Evidence for a similar subduction process that occurred during the Cretaceous age (145–66 million years ago) is found in the Ciletuh area in the form of rock formations that were deposited within the deep subduction trench. These rock formations are composed of ophiolite, metamorphic, deep sedimentary rocks, and mélange complexes and are known as the oldest rock formations on the surface of West Java. The tectonic process during the Miocene-Pliocene (5-8 million years ago) led to the gravitational collapse of part of the Jampang Formation, forming the biggest horse shoe-shaped natural amphitheater morphology in Indonesia and a series of waterfalls.
The area can be also described as ‘the first land of the western Java Island’. The weathering and aberration process affected several rock formations and resulted in a unique formation of animal-shaped rocks. Since the Pleistocene (2.5 million years ago to recent), volcanic activity has been shifting to the north, resulting in hot springs, geysers and geothermal resources in the northern area.
The UNESCO Global Geopark is named after the Ciletuh River and Palabuhanratu (Queen Harbor), who according to a local legend was the Queen of the Southern Sea (Indian Ocean) and acted as a guardian over the coast. The Geopark comprises of 74 villages distributed over eight sub-districts. The communities in the Geopark are marked by diverse livelihoods, ranging from farmers and fishermen to teachers and government officials. Most of the income is generated through fishery due to the extensive coastline, which connects directly to the Indian Ocean.
Tourism will also become a source of income as visitor can enjoy the spectacular landscape of the UNESCO Global Geopark with its waterfalls, beaches, geyser, rivers, mountain, wild reserve, turtle conservation; and experience the life of Sundanese culture.
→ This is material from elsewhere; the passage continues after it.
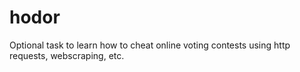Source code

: # hodor

Optional task to learn how to cheat online voting contests using http requests, webscraping, etc.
The Geopark is a dream for adventure tourists as they can indulge themselves with surfing, paragliding, and rafting, canoeing, rock climbing waterfalls, snorkeling, diving, fishing and forest trekking.
Presently, several cultural village communities still adopt the ancestral Kasepuhan tradition, particularly in the field of agriculture such a rice paddy farming called tatanen. Cultural diversity is one of the main pillars of Ciletuh UNESCO Global Geopark. Recognizing the connection between culture and human values, the welfare of local communities is of particular significance as it strengthens community life and is an indicator for social welfare.
The involvement of local communities in initiatives related to Geopark conservation, education and promotion is therefore a principal factor in the sustainable development program of the Geopark. Through a community empowerment program, Ciletuh Geopark aims to grant greater access and independence to the public. These programs include participation, transparency and accountability as a means to learn collectively for a better future.